What you will do — Exactly reproduce the entries, dropping any pictures from your copy.

Source information —
>>>>

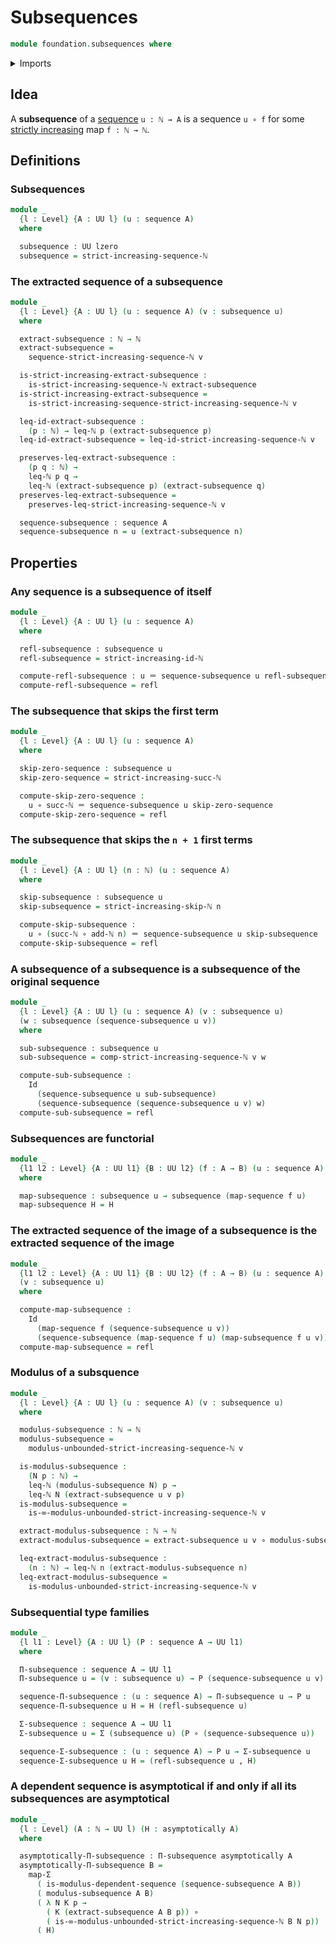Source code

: # Subsequences

```agda
module foundation.subsequences where
```

<details><summary>Imports</summary>

```agda
open import elementary-number-theory.addition-natural-numbers
open import elementary-number-theory.based-induction-natural-numbers
open import elementary-number-theory.inequality-natural-numbers
open import elementary-number-theory.natural-numbers
open import elementary-number-theory.strict-inequality-natural-numbers
open import elementary-number-theory.strictly-increasing-sequences-natural-numbers

open import foundation.asymptotical-dependent-sequences
open import foundation.dependent-pair-types
open import foundation.function-extensionality
open import foundation.function-types
open import foundation.functoriality-dependent-pair-types
open import foundation.homotopies
open import foundation.identity-types
open import foundation.propositions
open import foundation.sequences
open import foundation.subtypes
open import foundation.universe-levels
```

</details>

## Idea

A **subsequence** of a [sequence](foundation.sequences.md) `u : ℕ → A` is a
sequence `u ∘ f` for some
[strictly increasing](elementary-number-theory.strictly-increasing-sequences-natural-numbers.md)
map `f : ℕ → ℕ`.

## Definitions

### Subsequences

```agda
module _
  {l : Level} {A : UU l} (u : sequence A)
  where

  subsequence : UU lzero
  subsequence = strict-increasing-sequence-ℕ
```

### The extracted sequence of a subsequence

```agda
module _
  {l : Level} {A : UU l} (u : sequence A) (v : subsequence u)
  where

  extract-subsequence : ℕ → ℕ
  extract-subsequence =
    sequence-strict-increasing-sequence-ℕ v

  is-strict-increasing-extract-subsequence :
    is-strict-increasing-sequence-ℕ extract-subsequence
  is-strict-increasing-extract-subsequence =
    is-strict-increasing-sequence-strict-increasing-sequence-ℕ v

  leq-id-extract-subsequence :
    (p : ℕ) → leq-ℕ p (extract-subsequence p)
  leq-id-extract-subsequence = leq-id-strict-increasing-sequence-ℕ v

  preserves-leq-extract-subsequence :
    (p q : ℕ) →
    leq-ℕ p q →
    leq-ℕ (extract-subsequence p) (extract-subsequence q)
  preserves-leq-extract-subsequence =
    preserves-leq-strict-increasing-sequence-ℕ v

  sequence-subsequence : sequence A
  sequence-subsequence n = u (extract-subsequence n)
```

## Properties

### Any sequence is a subsequence of itself

```agda
module _
  {l : Level} {A : UU l} (u : sequence A)
  where

  refl-subsequence : subsequence u
  refl-subsequence = strict-increasing-id-ℕ

  compute-refl-subsequence : u ＝ sequence-subsequence u refl-subsequence
  compute-refl-subsequence = refl
```

### The subsequence that skips the first term

```agda
module _
  {l : Level} {A : UU l} (u : sequence A)
  where

  skip-zero-sequence : subsequence u
  skip-zero-sequence = strict-increasing-succ-ℕ

  compute-skip-zero-sequence :
    u ∘ succ-ℕ ＝ sequence-subsequence u skip-zero-sequence
  compute-skip-zero-sequence = refl
```

### The subsequence that skips the `n + 1` first terms

```agda
module _
  {l : Level} {A : UU l} (n : ℕ) (u : sequence A)
  where

  skip-subsequence : subsequence u
  skip-subsequence = strict-increasing-skip-ℕ n

  compute-skip-subsequence :
    u ∘ (succ-ℕ ∘ add-ℕ n) ＝ sequence-subsequence u skip-subsequence
  compute-skip-subsequence = refl
```

### A subsequence of a subsequence is a subsequence of the original sequence

```agda
module _
  {l : Level} {A : UU l} (u : sequence A) (v : subsequence u)
  (w : subsequence (sequence-subsequence u v))
  where

  sub-subsequence : subsequence u
  sub-subsequence = comp-strict-increasing-sequence-ℕ v w

  compute-sub-subsequence :
    Id
      (sequence-subsequence u sub-subsequence)
      (sequence-subsequence (sequence-subsequence u v) w)
  compute-sub-subsequence = refl
```

### Subsequences are functorial

```agda
module _
  {l1 l2 : Level} {A : UU l1} {B : UU l2} (f : A → B) (u : sequence A)
  where

  map-subsequence : subsequence u → subsequence (map-sequence f u)
  map-subsequence H = H
```

### The extracted sequence of the image of a subsequence is the extracted sequence of the image

```agda
module _
  {l1 l2 : Level} {A : UU l1} {B : UU l2} (f : A → B) (u : sequence A)
  (v : subsequence u)
  where

  compute-map-subsequence :
    Id
      (map-sequence f (sequence-subsequence u v))
      (sequence-subsequence (map-sequence f u) (map-subsequence f u v))
  compute-map-subsequence = refl
```

### Modulus of a subsquence

```agda
module _
  {l : Level} {A : UU l} (u : sequence A) (v : subsequence u)
  where

  modulus-subsequence : ℕ → ℕ
  modulus-subsequence =
    modulus-unbounded-strict-increasing-sequence-ℕ v

  is-modulus-subsequence :
    (N p : ℕ) →
    leq-ℕ (modulus-subsequence N) p →
    leq-ℕ N (extract-subsequence u v p)
  is-modulus-subsequence =
    is-∞-modulus-unbounded-strict-increasing-sequence-ℕ v

  extract-modulus-subsequence : ℕ → ℕ
  extract-modulus-subsequence = extract-subsequence u v ∘ modulus-subsequence

  leq-extract-modulus-subsequence :
    (n : ℕ) → leq-ℕ n (extract-modulus-subsequence n)
  leq-extract-modulus-subsequence =
    is-modulus-unbounded-strict-increasing-sequence-ℕ v
```

### Subsequential type families

```agda
module _
  {l l1 : Level} {A : UU l} (P : sequence A → UU l1)
  where

  Π-subsequence : sequence A → UU l1
  Π-subsequence u = (v : subsequence u) → P (sequence-subsequence u v)

  sequence-Π-subsequence : (u : sequence A) → Π-subsequence u → P u
  sequence-Π-subsequence u H = H (refl-subsequence u)

  Σ-subsequence : sequence A → UU l1
  Σ-subsequence u = Σ (subsequence u) (P ∘ (sequence-subsequence u))

  sequence-Σ-subsequence : (u : sequence A) → P u → Σ-subsequence u
  sequence-Σ-subsequence u H = (refl-subsequence u , H)
```

### A dependent sequence is asymptotical if and only if all its subsequences are asymptotical

```agda
module _
  {l : Level} (A : ℕ → UU l) (H : asymptotically A)
  where

  asymptotically-Π-subsequence : Π-subsequence asymptotically A
  asymptotically-Π-subsequence B =
    map-Σ
      ( is-modulus-dependent-sequence (sequence-subsequence A B))
      ( modulus-subsequence A B)
      ( λ N K p →
        ( K (extract-subsequence A B p)) ∘
        ( is-∞-modulus-unbounded-strict-increasing-sequence-ℕ B N p))
      ( H)
```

<<<<

Answer for this exercise —
Source code

: # Subsequences

```agda
module foundation.subsequences where
```

<details><summary>Imports</summary>

```agda
open import elementary-number-theory.addition-natural-numbers
open import elementary-number-theory.based-induction-natural-numbers
open import elementary-number-theory.inequality-natural-numbers
open import elementary-number-theory.natural-numbers
open import elementary-number-theory.strict-inequality-natural-numbers
open import elementary-number-theory.strictly-increasing-sequences-natural-numbers

open import foundation.asymptotical-dependent-sequences
open import foundation.dependent-pair-types
open import foundation.function-extensionality
open import foundation.function-types
open import foundation.functoriality-dependent-pair-types
open import foundation.homotopies
open import foundation.identity-types
open import foundation.propositions
open import foundation.sequences
open import foundation.subtypes
open import foundation.universe-levels
```

</details>

## Idea

A **subsequence** of a [sequence](foundation.sequences.md) `u : ℕ → A` is a
sequence `u ∘ f` for some
[strictly increasing](elementary-number-theory.strictly-increasing-sequences-natural-numbers.md)
map `f : ℕ → ℕ`.

## Definitions

### Subsequences

```agda
module _
  {l : Level} {A : UU l} (u : sequence A)
  where

  subsequence : UU lzero
  subsequence = strict-increasing-sequence-ℕ
```

### The extracted sequence of a subsequence

```agda
module _
  {l : Level} {A : UU l} (u : sequence A) (v : subsequence u)
  where

  extract-subsequence : ℕ → ℕ
  extract-subsequence =
    sequence-strict-increasing-sequence-ℕ v

  is-strict-increasing-extract-subsequence :
    is-strict-increasing-sequence-ℕ extract-subsequence
  is-strict-increasing-extract-subsequence =
    is-strict-increasing-sequence-strict-increasing-sequence-ℕ v

  leq-id-extract-subsequence :
    (p : ℕ) → leq-ℕ p (extract-subsequence p)
  leq-id-extract-subsequence = leq-id-strict-increasing-sequence-ℕ v

  preserves-leq-extract-subsequence :
    (p q : ℕ) →
    leq-ℕ p q →
    leq-ℕ (extract-subsequence p) (extract-subsequence q)
  preserves-leq-extract-subsequence =
    preserves-leq-strict-increasing-sequence-ℕ v

  sequence-subsequence : sequence A
  sequence-subsequence n = u (extract-subsequence n)
```

## Properties

### Any sequence is a subsequence of itself

```agda
module _
  {l : Level} {A : UU l} (u : sequence A)
  where

  refl-subsequence : subsequence u
  refl-subsequence = strict-increasing-id-ℕ

  compute-refl-subsequence : u ＝ sequence-subsequence u refl-subsequence
  compute-refl-subsequence = refl
```

### The subsequence that skips the first term

```agda
module _
  {l : Level} {A : UU l} (u : sequence A)
  where

  skip-zero-sequence : subsequence u
  skip-zero-sequence = strict-increasing-succ-ℕ

  compute-skip-zero-sequence :
    u ∘ succ-ℕ ＝ sequence-subsequence u skip-zero-sequence
  compute-skip-zero-sequence = refl
```

### The subsequence that skips the `n + 1` first terms

```agda
module _
  {l : Level} {A : UU l} (n : ℕ) (u : sequence A)
  where

  skip-subsequence : subsequence u
  skip-subsequence = strict-increasing-skip-ℕ n

  compute-skip-subsequence :
    u ∘ (succ-ℕ ∘ add-ℕ n) ＝ sequence-subsequence u skip-subsequence
  compute-skip-subsequence = refl
```

### A subsequence of a subsequence is a subsequence of the original sequence

```agda
module _
  {l : Level} {A : UU l} (u : sequence A) (v : subsequence u)
  (w : subsequence (sequence-subsequence u v))
  where

  sub-subsequence : subsequence u
  sub-subsequence = comp-strict-increasing-sequence-ℕ v w

  compute-sub-subsequence :
    Id
      (sequence-subsequence u sub-subsequence)
      (sequence-subsequence (sequence-subsequence u v) w)
  compute-sub-subsequence = refl
```

### Subsequences are functorial

```agda
module _
  {l1 l2 : Level} {A : UU l1} {B : UU l2} (f : A → B) (u : sequence A)
  where

  map-subsequence : subsequence u → subsequence (map-sequence f u)
  map-subsequence H = H
```

### The extracted sequence of the image of a subsequence is the extracted sequence of the image

```agda
module _
  {l1 l2 : Level} {A : UU l1} {B : UU l2} (f : A → B) (u : sequence A)
  (v : subsequence u)
  where

  compute-map-subsequence :
    Id
      (map-sequence f (sequence-subsequence u v))
      (sequence-subsequence (map-sequence f u) (map-subsequence f u v))
  compute-map-subsequence = refl
```

### Modulus of a subsquence

```agda
module _
  {l : Level} {A : UU l} (u : sequence A) (v : subsequence u)
  where

  modulus-subsequence : ℕ → ℕ
  modulus-subsequence =
    modulus-unbounded-strict-increasing-sequence-ℕ v

  is-modulus-subsequence :
    (N p : ℕ) →
    leq-ℕ (modulus-subsequence N) p →
    leq-ℕ N (extract-subsequence u v p)
  is-modulus-subsequence =
    is-∞-modulus-unbounded-strict-increasing-sequence-ℕ v

  extract-modulus-subsequence : ℕ → ℕ
  extract-modulus-subsequence = extract-subsequence u v ∘ modulus-subsequence

  leq-extract-modulus-subsequence :
    (n : ℕ) → leq-ℕ n (extract-modulus-subsequence n)
  leq-extract-modulus-subsequence =
    is-modulus-unbounded-strict-increasing-sequence-ℕ v
```

### Subsequential type families

```agda
module _
  {l l1 : Level} {A : UU l} (P : sequence A → UU l1)
  where

  Π-subsequence : sequence A → UU l1
  Π-subsequence u = (v : subsequence u) → P (sequence-subsequence u v)

  sequence-Π-subsequence : (u : sequence A) → Π-subsequence u → P u
  sequence-Π-subsequence u H = H (refl-subsequence u)

  Σ-subsequence : sequence A → UU l1
  Σ-subsequence u = Σ (subsequence u) (P ∘ (sequence-subsequence u))

  sequence-Σ-subsequence : (u : sequence A) → P u → Σ-subsequence u
  sequence-Σ-subsequence u H = (refl-subsequence u , H)
```

### A dependent sequence is asymptotical if and only if all its subsequences are asymptotical

```agda
module _
  {l : Level} (A : ℕ → UU l) (H : asymptotically A)
  where

  asymptotically-Π-subsequence : Π-subsequence asymptotically A
  asymptotically-Π-subsequence B =
    map-Σ
      ( is-modulus-dependent-sequence (sequence-subsequence A B))
      ( modulus-subsequence A B)
      ( λ N K p →
        ( K (extract-subsequence A B p)) ∘
        ( is-∞-modulus-unbounded-strict-increasing-sequence-ℕ B N p))
      ( H)
```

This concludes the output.